Atualmente é visível a manifestação da violência na sociedade em geral e nas escolas em
particular. Frente a essa realidade, torna-se necessária uma análise sobre o tema que
considere não a violência em si, mas os elementos a ela ligados. Assim, há que se verificar
as manifestações da violência na sociedade, seus motivos, seus tipos e as possíveis
consequências no ambiente escolar, considerando o desenvolvimento do educando. Uma
vez realizada tal análise, pretende-se apresentar algumas possibilidades de trabalho que
possam contribuir para amenizar a questão da violência nas escolas. Lembrando que a
escola é o espaço social para a formação de cidadãos autônomos, se faz necessário
repensar seu papel e propor alternativas que amenizem os conflitos vividos no ambiente
escolar.
Palavras Chaves:Violência, Escola, Sociedade.
ABSCRACT: This article deals with violence in schools, its causes and consequences.
The manifestation of violence in society in general and in schools in particular is now
visible. Faced with this reality, it is necessary to analyze the subject that considers not the
violence itself, but the elements linked to it. Thus, it is necessary to verify the
manifestations of violence in society, their motives, their types and the possible
consequences in the school environment, considering the development of the student.

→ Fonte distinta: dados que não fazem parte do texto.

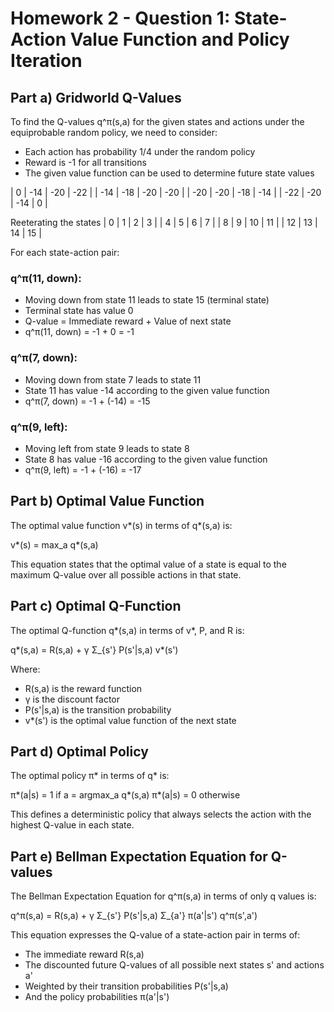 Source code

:# Homework 2 - Question 1: State-Action Value Function and Policy Iteration

## Part a) Gridworld Q-Values

To find the Q-values q^π(s,a) for the given states and actions under the equiprobable random policy, we need to consider:
- Each action has probability 1/4 under the random policy
- Reward is -1 for all transitions
- The given value function can be used to determine future state values

| 0   | -14 | -20 | -22 |
| -14 | -18 | -20 | -20 |
| -20 | -20 | -18 | -14 |
| -22 | -20 | -14 | 0   |


Reeterating the states
| 0   | 1   | 2   | 3   |
| 4   | 5   | 6   | 7   |
| 8   | 9   | 10  | 11  |
| 12  | 13  | 14  | 15  |

For each state-action pair:

### q^π(11, down):
- Moving down from state 11 leads to state 15 (terminal state)
- Terminal state has value 0
- Q-value = Immediate reward + Value of next state
- q^π(11, down) = -1 + 0 = -1

### q^π(7, down):
- Moving down from state 7 leads to state 11
- State 11 has value -14 according to the given value function
- q^π(7, down) = -1 + (-14) = -15

### q^π(9, left):
- Moving left from state 9 leads to state 8
- State 8 has value -16 according to the given value function
- q^π(9, left) = -1 + (-16) = -17

## Part b) Optimal Value Function

The optimal value function v*(s) in terms of q*(s,a) is:

v*(s) = max_a q*(s,a)

This equation states that the optimal value of a state is equal to the maximum Q-value over all possible actions in that state.

## Part c) Optimal Q-Function

The optimal Q-function q*(s,a) in terms of v*, P, and R is:

q*(s,a) = R(s,a) + γ Σ_{s'} P(s'|s,a) v*(s')

Where:
- R(s,a) is the reward function
- γ is the discount factor
- P(s'|s,a) is the transition probability
- v*(s') is the optimal value function of the next state

## Part d) Optimal Policy

The optimal policy π* in terms of q* is:

π*(a|s) = 1 if a = argmax_a q*(s,a)
π*(a|s) = 0 otherwise

This defines a deterministic policy that always selects the action with the highest Q-value in each state.

## Part e) Bellman Expectation Equation for Q-values

The Bellman Expectation Equation for q^π(s,a) in terms of only q values is:

q^π(s,a) = R(s,a) + γ Σ_{s'} P(s'|s,a) Σ_{a'} π(a'|s') q^π(s',a')

This equation expresses the Q-value of a state-action pair in terms of:
- The immediate reward R(s,a)
- The discounted future Q-values of all possible next states s' and actions a'
- Weighted by their transition probabilities P(s'|s,a)
- And the policy probabilities π(a'|s')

Once this analysis is carried out, it is intended to present some work possibilities that can
contribute to soften the issue of violence in schools. Recalling that school is the social
space for the formation of autonomous citizens, it is necessary to rethink their role and
propose alternatives that ease the conflicts experienced in the school environment.
Keywords: Violence, School, Society.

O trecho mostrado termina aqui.